» Recorded information
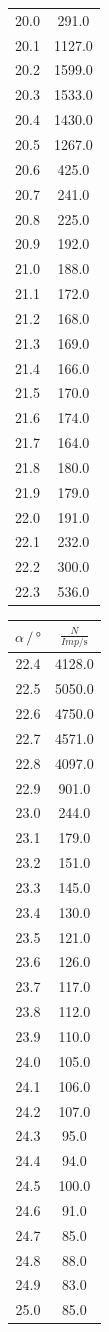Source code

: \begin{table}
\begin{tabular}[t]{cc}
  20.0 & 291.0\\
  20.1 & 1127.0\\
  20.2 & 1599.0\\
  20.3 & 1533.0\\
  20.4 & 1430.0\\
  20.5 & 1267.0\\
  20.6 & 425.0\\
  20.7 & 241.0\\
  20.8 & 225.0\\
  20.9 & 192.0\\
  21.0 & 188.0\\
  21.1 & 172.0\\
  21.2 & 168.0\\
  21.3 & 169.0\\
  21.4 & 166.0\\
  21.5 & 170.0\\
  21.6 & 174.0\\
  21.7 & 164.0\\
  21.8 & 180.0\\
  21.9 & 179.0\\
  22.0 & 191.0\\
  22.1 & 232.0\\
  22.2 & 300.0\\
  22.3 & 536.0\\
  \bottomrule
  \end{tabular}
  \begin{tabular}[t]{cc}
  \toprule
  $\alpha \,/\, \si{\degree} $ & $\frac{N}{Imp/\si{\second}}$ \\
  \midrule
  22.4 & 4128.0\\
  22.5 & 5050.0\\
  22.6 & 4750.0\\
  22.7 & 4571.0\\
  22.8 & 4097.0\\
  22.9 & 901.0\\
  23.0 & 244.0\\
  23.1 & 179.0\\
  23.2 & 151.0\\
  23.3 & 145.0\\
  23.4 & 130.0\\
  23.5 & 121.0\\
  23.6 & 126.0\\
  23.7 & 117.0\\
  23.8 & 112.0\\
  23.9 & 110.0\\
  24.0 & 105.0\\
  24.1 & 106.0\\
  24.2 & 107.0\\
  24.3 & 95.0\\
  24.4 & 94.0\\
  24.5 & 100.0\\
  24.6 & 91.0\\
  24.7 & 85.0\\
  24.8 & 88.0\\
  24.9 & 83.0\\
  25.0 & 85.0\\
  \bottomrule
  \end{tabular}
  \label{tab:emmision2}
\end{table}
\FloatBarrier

» Directions
The entire listing is to be printed exactly, with each picture omitted.

» Output for this exercise
Source code

: \begin{table}
\begin{tabular}[t]{cc}
  20.0 & 291.0\\
  20.1 & 1127.0\\
  20.2 & 1599.0\\
  20.3 & 1533.0\\
  20.4 & 1430.0\\
  20.5 & 1267.0\\
  20.6 & 425.0\\
  20.7 & 241.0\\
  20.8 & 225.0\\
  20.9 & 192.0\\
  21.0 & 188.0\\
  21.1 & 172.0\\
  21.2 & 168.0\\
  21.3 & 169.0\\
  21.4 & 166.0\\
  21.5 & 170.0\\
  21.6 & 174.0\\
  21.7 & 164.0\\
  21.8 & 180.0\\
  21.9 & 179.0\\
  22.0 & 191.0\\
  22.1 & 232.0\\
  22.2 & 300.0\\
  22.3 & 536.0\\
  \bottomrule
  \end{tabular}
  \begin{tabular}[t]{cc}
  \toprule
  $\alpha \,/\, \si{\degree} $ & $\frac{N}{Imp/\si{\second}}$ \\
  \midrule
  22.4 & 4128.0\\
  22.5 & 5050.0\\
  22.6 & 4750.0\\
  22.7 & 4571.0\\
  22.8 & 4097.0\\
  22.9 & 901.0\\
  23.0 & 244.0\\
  23.1 & 179.0\\
  23.2 & 151.0\\
  23.3 & 145.0\\
  23.4 & 130.0\\
  23.5 & 121.0\\
  23.6 & 126.0\\
  23.7 & 117.0\\
  23.8 & 112.0\\
  23.9 & 110.0\\
  24.0 & 105.0\\
  24.1 & 106.0\\
  24.2 & 107.0\\
  24.3 & 95.0\\
  24.4 & 94.0\\
  24.5 & 100.0\\
  24.6 & 91.0\\
  24.7 & 85.0\\
  24.8 & 88.0\\
  24.9 & 83.0\\
  25.0 & 85.0\\
  \bottomrule
  \end{tabular}
  \label{tab:emmision2}
\end{table}
\FloatBarrier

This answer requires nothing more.